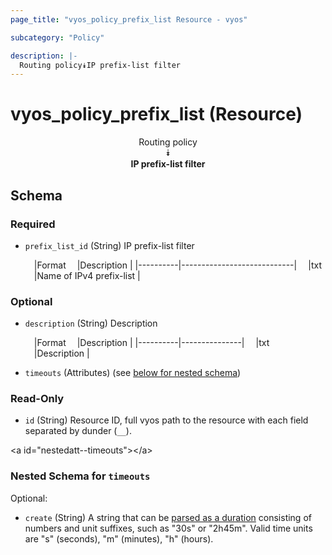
 ```yaml
---
page_title: "vyos_policy_prefix_list Resource - vyos"

subcategory: "Policy"

description: |- 
  Routing policy⯯IP prefix-list filter
---
```


# vyos_policy_prefix_list (Resource)
<center>

Routing policy  
⯯  
**IP prefix-list filter**


</center>

## Schema

### Required

- `prefix_list_id` (String) IP prefix-list filter

    &emsp;|Format  &emsp;|Description               |
    |----------|----------------------------|
    &emsp;|txt     &emsp;|Name of IPv4 prefix-list  |

### Optional

- `description` (String) Description

    &emsp;|Format  &emsp;|Description  |
    |----------|---------------|
    &emsp;|txt     &emsp;|Description  |
- `timeouts` (Attributes) (see [below for nested schema](#nestedatt--timeouts))

### Read-Only

- `id` (String) Resource ID, full vyos path to the resource with each field separated by dunder (`__`).

&lt;a id=&#34;nestedatt--timeouts&#34;&gt;&lt;/a&gt;
### Nested Schema for `timeouts`

Optional:

- `create` (String) A string that can be [parsed as a duration](https://pkg.go.dev/time#ParseDuration) consisting of numbers and unit suffixes, such as &#34;30s&#34; or &#34;2h45m&#34;. Valid time units are &#34;s&#34; (seconds), &#34;m&#34; (minutes), &#34;h&#34; (hours).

■ ■ ■ ■ ■ ■ ■

About this task - Return the listing verbatim, pictures omitted.

Problem solution -
 ```yaml
---
page_title: "vyos_policy_prefix_list Resource - vyos"

subcategory: "Policy"

description: |- 
  Routing policy⯯IP prefix-list filter
---
```


# vyos_policy_prefix_list (Resource)
<center>

Routing policy  
⯯  
**IP prefix-list filter**


</center>

## Schema

### Required

- `prefix_list_id` (String) IP prefix-list filter

    &emsp;|Format  &emsp;|Description               |
    |----------|----------------------------|
    &emsp;|txt     &emsp;|Name of IPv4 prefix-list  |

### Optional

- `description` (String) Description

    &emsp;|Format  &emsp;|Description  |
    |----------|---------------|
    &emsp;|txt     &emsp;|Description  |
- `timeouts` (Attributes) (see [below for nested schema](#nestedatt--timeouts))

### Read-Only

- `id` (String) Resource ID, full vyos path to the resource with each field separated by dunder (`__`).

&lt;a id=&#34;nestedatt--timeouts&#34;&gt;&lt;/a&gt;
### Nested Schema for `timeouts`

Optional:

- `create` (String) A string that can be [parsed as a duration](https://pkg.go.dev/time#ParseDuration) consisting of numbers and unit suffixes, such as &#34;30s&#34; or &#34;2h45m&#34;. Valid time units are &#34;s&#34; (seconds), &#34;m&#34; (minutes), &#34;h&#34; (hours).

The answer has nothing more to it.